The check-in still is there for NBA 2K15's MyCareer, where "dunk packages," shoes and outfits, and even in-game improvements are all for sale. MyCareer still has distinct online and offline save files in NBA 2K15, but the good news is, should the servers not be available, a player can now convert an existing online save to an offline file. The two saves still will progress separately, but at least players don't have to start over, especially if they're faced with an extinction-level event like a server shutdown.
Maybe this is what the 2K rep was thinking of when he emailed me in March with assurances that NBA 2K14 files could or would be converted for offline use. But this conversion is not available in that game, only NBA 2K15. A better option would be to have a single file that accrues Virtual Currency if the game is connected to the server, and doesn't if not, and can be played and advanced in either phase.
The bottom line is this: These check-ins are required because of the virtual economy NBA 2K chose to introduce and expand over the past three editions, and it chose to do that because Take-Two Interactive, its parent company, saw a big opportunity to make more money than just the $60 purchase price of the game.
2K Sports couldn't pay to keep NBA 2K14's lights on for more than 16 months?
They've raked in gobs, and touted it to investors in quarterly calls like a proud papa. Yet we're supposed to believe that, until last week, 2K Sports couldn't pay to keep NBA 2K14's lights on for more than 16 months?
Furthermore, 2K Sports appeared content to shut things down and see if they could get away with it until a barrel wave of bad PR came crashing down on them. The company backtracked only when the outcry came to light last week in the games press, thanks in part to a blithering, tone-deaf email 2K Support was sending out to users. Players who asked why they couldn't access their save files were effectively served a casualty notice — their loved one was gone forever — with a saccharine reassurance that "they went out while on top!" and a reminder they could always buy NBA 2K15 to get the same experience.

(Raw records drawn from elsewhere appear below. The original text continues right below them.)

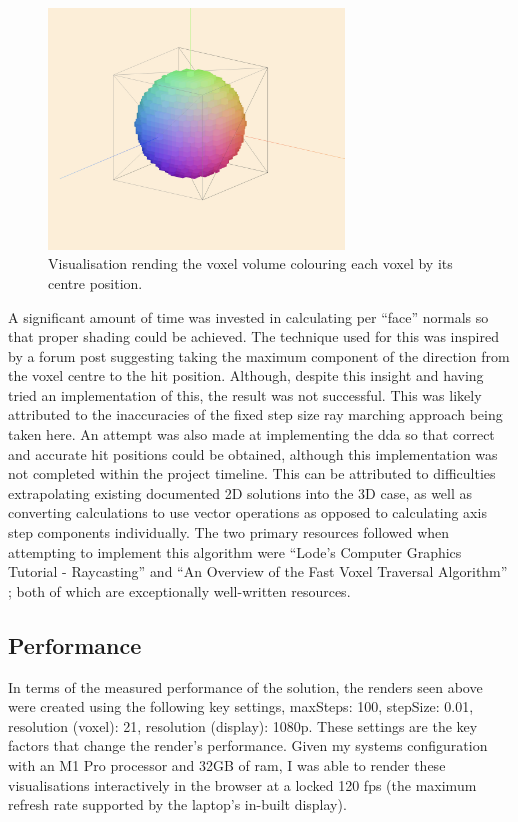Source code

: \documentclass[titlepage]{article}
\begin{document}
\begin{figure}[htp]
  \centering
  \includegraphics[width=0.7\textwidth]{position.png}
  \caption{Visualisation rending the voxel volume colouring each voxel by its centre position.}
\end{figure}
\FloatBarrier

A significant amount of time was invested in calculating per ``face'' normals so that proper shading could be achieved. The technique used for this was inspired by a forum post \cite{reddit} suggesting taking the maximum component of the direction from the voxel centre to the hit position. Although, despite this insight and having tried an implementation of this, the result was not successful. This was likely attributed to the inaccuracies of the fixed step size ray marching approach being taken here. An attempt was also made at implementing the \gls{dda} so that correct and accurate hit positions could be obtained, although this implementation was not completed within the project timeline. This can be attributed to difficulties extrapolating existing documented 2D solutions into the 3D case, as well as converting calculations to use vector operations as opposed to calculating axis step components individually. The two primary resources followed when attempting to implement this algorithm were ``Lode's Computer Graphics Tutorial - Raycasting'' \cite{dda:article} and ``An Overview of the Fast Voxel Traversal Algorithm'' \cite{dda:github}; both of which are exceptionally well-written resources.

\subsection{Performance}

In terms of the measured performance of the solution, the renders seen above were created using the following key settings, maxSteps: 100, stepSize: 0.01, resolution (voxel): 21, resolution (display): 1080p. These settings are the key factors that change the render's performance. Given my systems configuration with an M1 Pro processor and 32GB of \gls{ram}, I was able to render these visualisations interactively in the browser at a locked 120 \gls{fps} (the maximum refresh rate supported by the laptop's in-built display).
\end{document}
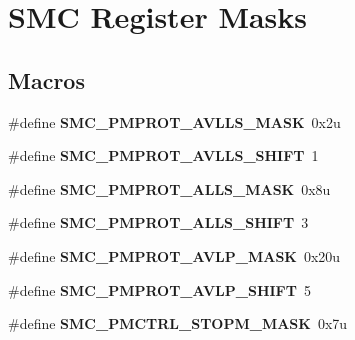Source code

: \hypertarget{group__SMC__Register__Masks}{}\section{S\+MC Register Masks}
\label{group__SMC__Register__Masks}
\subsection*{Macros}
\begin{DoxyCompactItemize}
\item 
\#define {\bfseries S\+M\+C\+\_\+\+P\+M\+P\+R\+O\+T\+\_\+\+A\+V\+L\+L\+S\+\_\+\+M\+A\+SK}~0x2u\hypertarget{group__SMC__Register__Masks_ga62e9f3c7e74a3e5b80b0fae8a896640d}{}\label{group__SMC__Register__Masks_ga62e9f3c7e74a3e5b80b0fae8a896640d}

\item 
\#define {\bfseries S\+M\+C\+\_\+\+P\+M\+P\+R\+O\+T\+\_\+\+A\+V\+L\+L\+S\+\_\+\+S\+H\+I\+FT}~1\hypertarget{group__SMC__Register__Masks_gad625b387a627eb3a69f3a26edc0096b8}{}\label{group__SMC__Register__Masks_gad625b387a627eb3a69f3a26edc0096b8}

\item 
\#define {\bfseries S\+M\+C\+\_\+\+P\+M\+P\+R\+O\+T\+\_\+\+A\+L\+L\+S\+\_\+\+M\+A\+SK}~0x8u\hypertarget{group__SMC__Register__Masks_ga79d87e312be895d4f2bdfdda8c947600}{}\label{group__SMC__Register__Masks_ga79d87e312be895d4f2bdfdda8c947600}

\item 
\#define {\bfseries S\+M\+C\+\_\+\+P\+M\+P\+R\+O\+T\+\_\+\+A\+L\+L\+S\+\_\+\+S\+H\+I\+FT}~3\hypertarget{group__SMC__Register__Masks_gac6cb1305b9cb329a8bb903036893db11}{}\label{group__SMC__Register__Masks_gac6cb1305b9cb329a8bb903036893db11}

\item 
\#define {\bfseries S\+M\+C\+\_\+\+P\+M\+P\+R\+O\+T\+\_\+\+A\+V\+L\+P\+\_\+\+M\+A\+SK}~0x20u\hypertarget{group__SMC__Register__Masks_ga30602dafb393b5d9c52f0c75e1d78210}{}\label{group__SMC__Register__Masks_ga30602dafb393b5d9c52f0c75e1d78210}

\item 
\#define {\bfseries S\+M\+C\+\_\+\+P\+M\+P\+R\+O\+T\+\_\+\+A\+V\+L\+P\+\_\+\+S\+H\+I\+FT}~5\hypertarget{group__SMC__Register__Masks_gae13777e671c1caf2d10809999574fed4}{}\label{group__SMC__Register__Masks_gae13777e671c1caf2d10809999574fed4}

\item 
\#define {\bfseries S\+M\+C\+\_\+\+P\+M\+C\+T\+R\+L\+\_\+\+S\+T\+O\+P\+M\+\_\+\+M\+A\+SK}~0x7u\hypertarget{group__SMC__Register__Masks_ga8df79d8a16a6d12e3b343eec59d9453c}{}\label{group__SMC__Register__Masks_ga8df79d8a16a6d12e3b343eec59d9453c}


\end{DoxyCompactItemize}
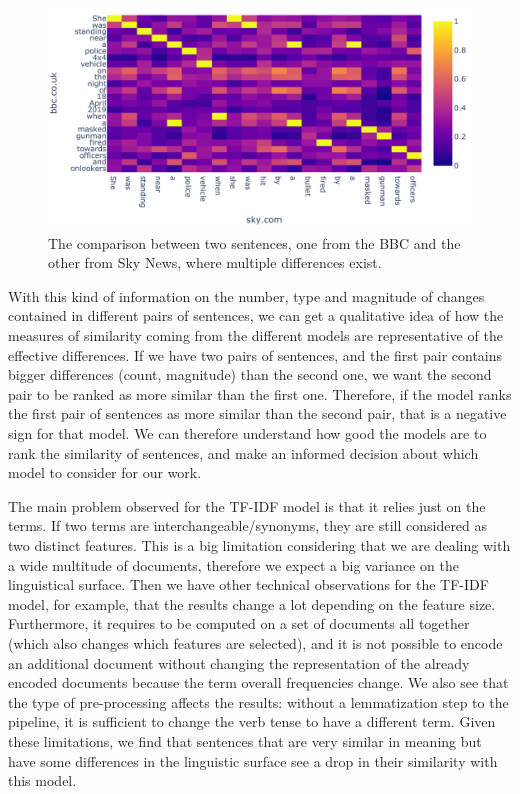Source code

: \begin{figure}[!htbp]
    \centering
    \includegraphics[width=0.9\linewidth]{figures/lyra.pdf}
    \caption{The comparison between two sentences, one from the BBC and the other from Sky News, where multiple differences exist.}
    \label{fig:lyra}
\end{figure}


With this kind of information on the number, type and magnitude of changes contained in different pairs of sentences, we can get a qualitative idea of how the measures of similarity coming from the different models are representative of the effective differences.
If we have two pairs of sentences, and the first pair contains bigger differences (count, magnitude) than the second one, we want the second pair to be ranked as more similar than the first one.
Therefore, if the model ranks the first pair of sentences as more similar than the second pair, that is a negative sign for that model. %
We can therefore understand how good the models are to rank the similarity of sentences, and make an informed decision about which model to consider for our work.


The main problem observed for the TF-IDF model is that it relies just on the terms. If two terms are interchangeable/synonyms, they are still considered as two distinct features. This is a big limitation considering that we are dealing with a wide multitude of documents,  %
therefore we expect a big variance on the linguistical surface.
Then we have other technical observations for the TF-IDF model, for example, that the results change a lot depending on the feature size.
Furthermore, it requires to be computed on a set of documents all together (which also changes which features are selected), and it is not possible to encode an additional document without changing the representation of the already encoded documents because the term overall frequencies change.
We also see that the type of pre-processing affects the results: without a lemmatization step to the pipeline, it is sufficient to change the verb tense to have a different term.
Given these limitations, we find that sentences that are very similar in meaning but have some differences in the linguistic surface see a drop in their similarity with this model.

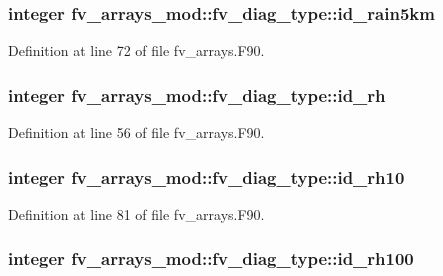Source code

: \subsubsection[{id\-\_\-rain5km}]{\setlength{\rightskip}{0pt plus 5cm}integer fv\-\_\-arrays\-\_\-mod\-::fv\-\_\-diag\-\_\-type\-::id\-\_\-rain5km}\label{structfv__arrays__mod_1_1fv__diag__type_ae7c4203f1cc15c9eeb980725bfca9470}


Definition at line 72 of file fv\-\_\-arrays.\-F90.

\subsubsection[{id\-\_\-rh}]{\setlength{\rightskip}{0pt plus 5cm}integer fv\-\_\-arrays\-\_\-mod\-::fv\-\_\-diag\-\_\-type\-::id\-\_\-rh}\label{structfv__arrays__mod_1_1fv__diag__type_ac1d30d4c11ee0613ad97da33cc0ca3b5}


Definition at line 56 of file fv\-\_\-arrays.\-F90.

\subsubsection[{id\-\_\-rh10}]{\setlength{\rightskip}{0pt plus 5cm}integer fv\-\_\-arrays\-\_\-mod\-::fv\-\_\-diag\-\_\-type\-::id\-\_\-rh10}\label{structfv__arrays__mod_1_1fv__diag__type_a2c527a8bd28698419f9b6b4416fe75b3}


Definition at line 81 of file fv\-\_\-arrays.\-F90.

\subsubsection[{id\-\_\-rh100}]{\setlength{\rightskip}{0pt plus 5cm}integer fv\-\_\-arrays\-\_\-mod\-::fv\-\_\-diag\-\_\-type\-::id\-\_\-rh100}\label{structfv__arrays__mod_1_1fv__diag__type_a9f86116f4ee412db01c782624f5cadc0}


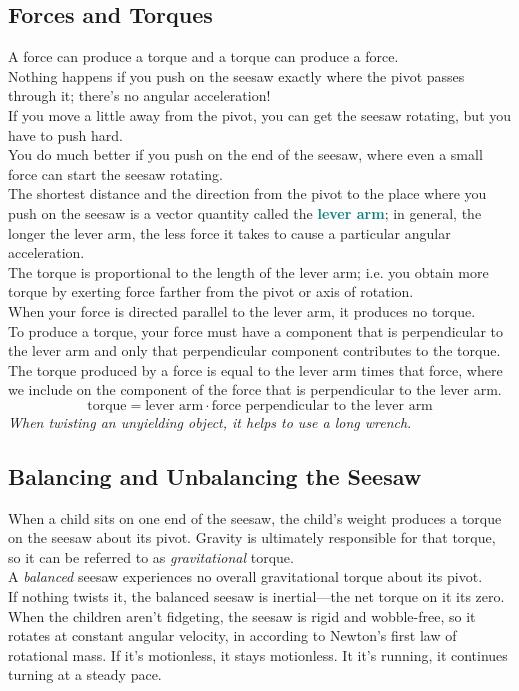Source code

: \documentclass[12pt]{article}
\theoremstyle{definition}
\newcommand{\defnterm}[1]{\textbf{\textcolor{teal}{#1}}\index{#1}}
\begin{document}
\subsection{Forces and Torques}
A force can produce a torque and a torque can produce a force. \\

Nothing happens if you push on the seesaw exactly where the pivot passes through it;
there's no angular acceleration! \\
If you move a little away from the pivot, you can get the seesaw rotating, but you have to push hard. \\
You do much better if you push on the end of the seesaw, where even a small force can start the seesaw rotating. \\
The shortest distance and the direction from the pivot to the place where you push on the seesaw is a vector quantity called the \defnterm{lever arm};
in general, the longer the lever arm, the less force it takes to cause a particular angular acceleration. \\
The torque is proportional to the length of the lever arm;
i.e. you obtain more torque by exerting force farther from the pivot or axis of rotation. \\

When your force is directed parallel to the lever arm, it produces no torque. \\
To produce a torque, your force must have a component that is perpendicular to the lever arm and only that perpendicular component contributes to the torque. \\

The torque produced by a force is equal to the lever arm times that force, where we include on the component of the force that is perpendicular to the lever arm.
$$\text{torque} = \text{lever arm} \cdot \text{force perpendicular to the lever arm}$$
\emph{When twisting an unyielding object, it helps to use a long wrench}.

\subsection{Balancing and Unbalancing the Seesaw}
When a child sits on one end of the seesaw, the child's weight produces a torque on the seesaw about its pivot.
Gravity is ultimately responsible for that torque, so it can be referred to as \emph{gravitational} torque. \\

A \emph{balanced} seesaw experiences no overall gravitational torque about its pivot. \\
If nothing twists it, the balanced seesaw is inertial---the net torque on it its zero. \\
When the children aren't fidgeting, the seesaw is rigid and wobble-free, so it rotates at constant angular velocity, in according to Newton's first law of rotational mass.
If it's motionless, it stays motionless.
It it's running, it continues turning at a steady pace. \\
\end{document}
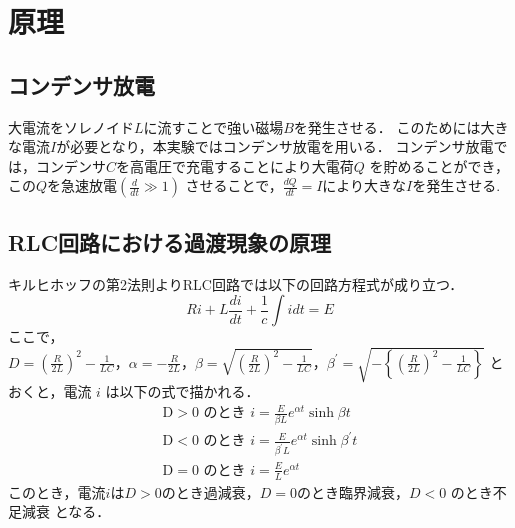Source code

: 
\section{原理}

\subsection{コンデンサ放電}
大電流をソレノイド$L$に流すことで強い磁場$B$を発生させる．
このためには大きな電流$I$が必要となり，本実験ではコンデンサ放電を用いる．
コンデンサ放電では，コンデンサ$C$を高電圧で充電することにより大電荷$Q$
を貯めることができ，この$Q$を急速放電$\left(\frac{d}{d t} \gg 1\right)$
させることで，$\frac{d Q}{d t}=I$により大きな$I$を発生させる.

\subsection{RLC回路における過渡現象の原理}
キルヒホッフの第2法則よりRLC回路では以下の回路方程式が成り立つ．
$$
R i+L\frac{di}{dt}+\frac{1}{c} \int i d t=E
$$
ここで，$D=\left(\frac{R}{2 L}\right)^2-\frac{1}{L C}， \alpha=-\frac{R}{2 L} ， \beta=\sqrt{\left(\frac{R}{2 L}\right)^2-\frac{1}{L C}}， \beta^{\prime}=\sqrt{-\left\{\left(\frac{R}{2 L}\right)^2-\frac{1}{L C}\right\}}$
とおくと，電流 $i$ は以下の式で描かれる．
$$
\begin{gathered}
\mathrm{D}>0 \text { のとき } i=\frac{E}{\beta L} e^{\alpha t} \sinh \beta t \\
\mathrm{D}<0 \text { のとき } i=\frac{E}{\beta^{\prime} L} e^{\alpha t} \sinh \beta^{\prime} t \\
\mathrm{D}=0 \text { のとき } i=\frac{E}{L} e^{\alpha t}
\end{gathered}
$$
このとき，電流$i$は$D>0$のとき過減衰，$D=0$のとき臨界減衰，$D<0$ のとき不足減衰
となる．


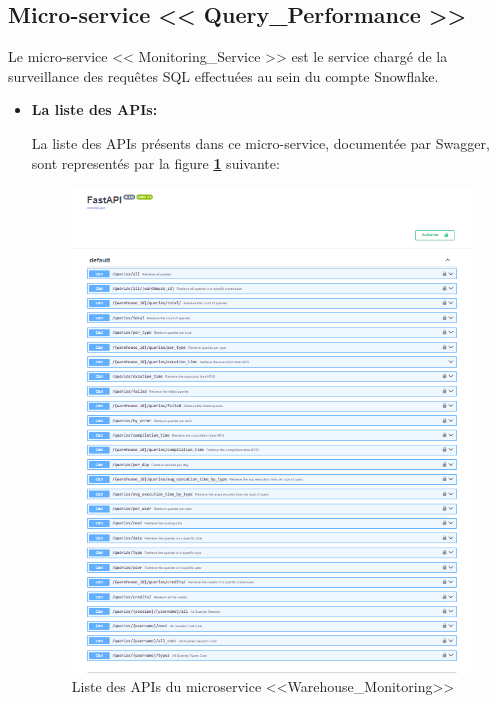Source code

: \subsection{Micro-service << Query\_Performance >>}
\par Le micro-service << Monitoring\_Service >> est le service chargé de la surveillance des requêtes SQL effectuées au sein du compte Snowflake.
\begin{itemize}
    \item \textbf{La liste des APIs:}
        \par La liste des APIs présents dans ce micro-service, documentée par Swagger, sont representés par la figure \textbf{\ref{fig:apiquery}} suivante:
        \begin{figure}[H]
            \centering
            \includegraphics[width =1\linewidth]{img/captures/queries_apis.PNG}
            \caption{Liste des APIs du microservice <<Warehouse\_Monitoring>> }
                \label{fig:apiquery}
        \end{figure}


\end{itemize}
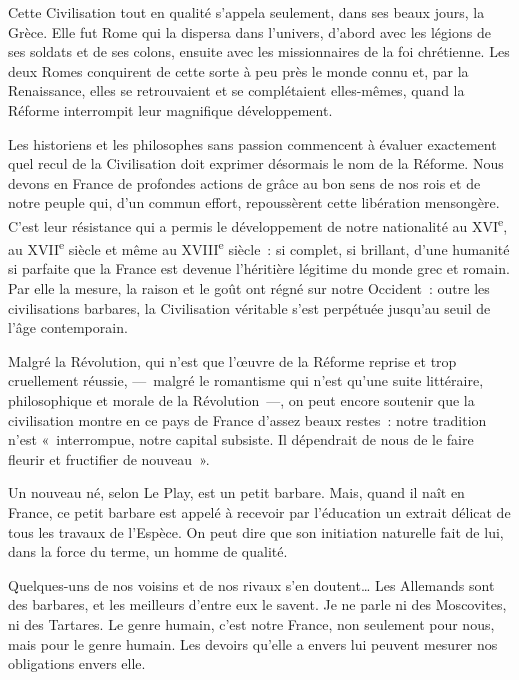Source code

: \documentclass[french,twoside]{book} %
\newcommand{\astermono}{\medskip\centerline{\color{rubric}\large\selectfont{\syms ✻}}\medskip\par}%
\begin{document}
Cette Civilisation tout en qualité s’appela seulement, dans ses beaux jours, la Grèce. Elle fut Rome qui la dispersa dans l’univers, d’abord avec les légions de ses soldats et de ses colons, ensuite avec les missionnaires de la foi chrétienne. Les deux Romes conquirent de cette sorte à peu près le monde connu et, par la Renaissance, elles se retrouvaient et se complétaient elles-mêmes, quand la Réforme interrompit leur magnifique développement.\par
Les historiens et les philosophes sans passion commencent à évaluer exactement quel recul de la Civilisation doit exprimer désormais le nom de la Réforme. Nous devons en France de profondes actions de grâce au bon sens de nos rois et de notre peuple qui, d’un commun effort, repoussèrent cette libération mensongère. C’est leur résistance qui a permis le développement de notre nationalité au XVI\textsuperscript{e}, au XVII\textsuperscript{e} siècle et même au XVIII\textsuperscript{e} siècle : si complet, si brillant, d’une humanité si parfaite que la France est devenue l’héritière légitime du monde grec et romain. Par elle la mesure, la raison et le goût ont régné sur notre Occident : outre les civilisations barbares, la Civilisation véritable s’est perpétuée jusqu’au seuil de l’âge contemporain.\par
Malgré la Révolution, qui n’est que l’œuvre de la Réforme reprise et trop cruellement réussie, — malgré le romantisme qui n’est qu’une suite littéraire, philosophique et morale de la Révolution —, on peut encore soutenir que la civilisation montre en ce pays de France d’assez beaux restes : notre tradition n’est « interrompue, notre capital subsiste. Il dépendrait de nous de le faire fleurir et fructifier de nouveau ».\par
Un nouveau né, selon Le Play, est un petit barbare. Mais, quand il naît en France, ce petit barbare est appelé à recevoir par l’éducation un extrait délicat de tous les travaux de l’Espèce. On peut dire que son initiation naturelle fait de lui, dans la force du terme, un homme de qualité.\par
Quelques-uns de nos voisins et de nos rivaux s’en doutent… Les Allemands sont des barbares, et les meilleurs d’entre eux le savent. Je ne parle ni des Moscovites, ni des Tartares. Le genre humain, c’est notre France, non seulement pour nous, mais pour le genre humain. Les devoirs qu’elle a envers lui peuvent mesurer nos obligations envers elle.\par

\astermono
\end{document}
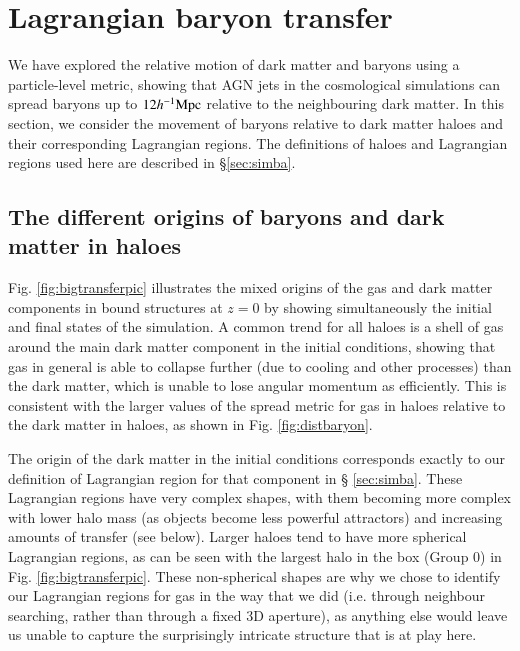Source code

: \section{Lagrangian baryon transfer}
\label{sec:transfer}

We have explored the relative motion of dark matter and baryons using a
particle-level metric, showing that AGN jets in the \simba{} cosmological
simulations can spread baryons up to $12h^{-1}{\rm Mpc}{}$ relative to the neighbouring
dark matter. In this section, we consider the movement of baryons relative to
dark matter haloes and their corresponding Lagrangian regions. The definitions of
haloes and Lagrangian regions used here are described in \S \ref{sec:simba}.

\subsection{The different origins of baryons and dark matter in haloes}

Fig. \ref{fig:bigtransferpic} illustrates the mixed origins of the gas and
dark matter components in bound structures at $z=0$ by showing simultaneously
the initial and final states of the simulation. A common trend for all haloes
is a shell of gas around the main dark matter component in the initial
conditions, showing that gas in general is able to collapse further (due to
cooling and other processes) than the dark matter, which is unable to lose
angular momentum as efficiently. This is consistent with the larger values of
the spread metric for gas in haloes relative to the dark matter in haloes, as
shown in Fig. \ref{fig:distbaryon}.

The origin of the dark matter in the initial conditions corresponds
exactly to our definition of Lagrangian region for that component in \S
\ref{sec:simba}. These Lagrangian regions have very complex shapes, with them
becoming more complex with lower halo mass (as objects become less powerful
attractors) and increasing amounts of transfer (see below). Larger haloes tend
to have more spherical Lagrangian regions, as can be seen with the largest
halo in the box (Group 0) in Fig. \ref{fig:bigtransferpic}. These
non-spherical shapes are why we chose to identify our Lagrangian regions for
gas in the way that we did (i.e. through neighbour searching, rather than
through a fixed 3D aperture), as anything else would leave us unable to
capture the surprisingly intricate structure that is at play here.

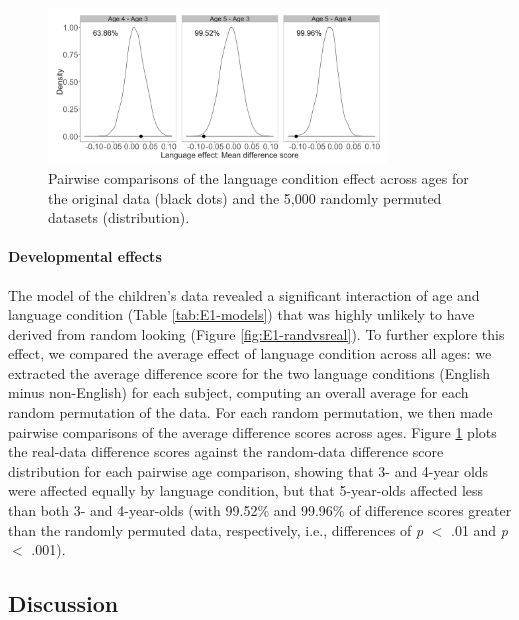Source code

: \documentclass[authoryear, 12pt]{elsarticle}
\begin{document}
\begin{figure}[h!]
\begin{center}
\includegraphics[width=0.8\textwidth]{figures/E1-child-randvsreal-ttest-agebylg.png}
\end{center}
\caption{Pairwise comparisons of the language condition effect across ages for the original data (black dots) and the 5,000 randomly permuted datasets (distribution).} 
\label{fig:E1-lgageinteraction}
\end{figure}

\paragraph{Developmental effects}
The model of the children's data revealed a significant interaction of age and language condition (Table \ref{tab:E1-models}) that was highly unlikely to have derived from random looking (Figure \ref{fig:E1-randvsreal}). To further explore this effect, we compared the average effect of language condition across all ages: we extracted the average difference score for the two language conditions (English minus non-English) for each subject, computing an overall average for each random permutation of the data. For each random permutation, we then made pairwise comparisons of the average difference scores across ages. Figure \ref{fig:E1-lgageinteraction} plots the real-data difference scores against the random-data difference score distribution for each pairwise age comparison, showing that 3- and 4-year olds were affected equally by language condition, but that 5-year-olds affected less than both 3- and 4-year-olds (with 99.52\% and 99.96\% of difference scores greater than the randomly permuted data, respectively, i.e., differences of \textit{p} $<$ .01 and \textit{p} $<$ .001).

\subsection{Discussion}
\label{sec:discussion1}
\end{document}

Whoever wrote that should be reassigned.
2K Sports may have backtracked and promised that its games, from now on, will have full online support for at least 18 to 27 months following launch. That still won't erase NBA 2K14's reputation — on PS4 and Xbox One — as one of the worst values in sports gaming, a black mark on an otherwise excellent series and one worse than any bad Metacritic score.
2K Sports would do well to avoid painting its glamor franchise into this kind of a corner again, no matter how much extra money it can make. Its competitors have surely noticed, and are taking the same steps.
Roster File is Polygon's news and opinion column on the intersection of sports and video games. It appears weekends.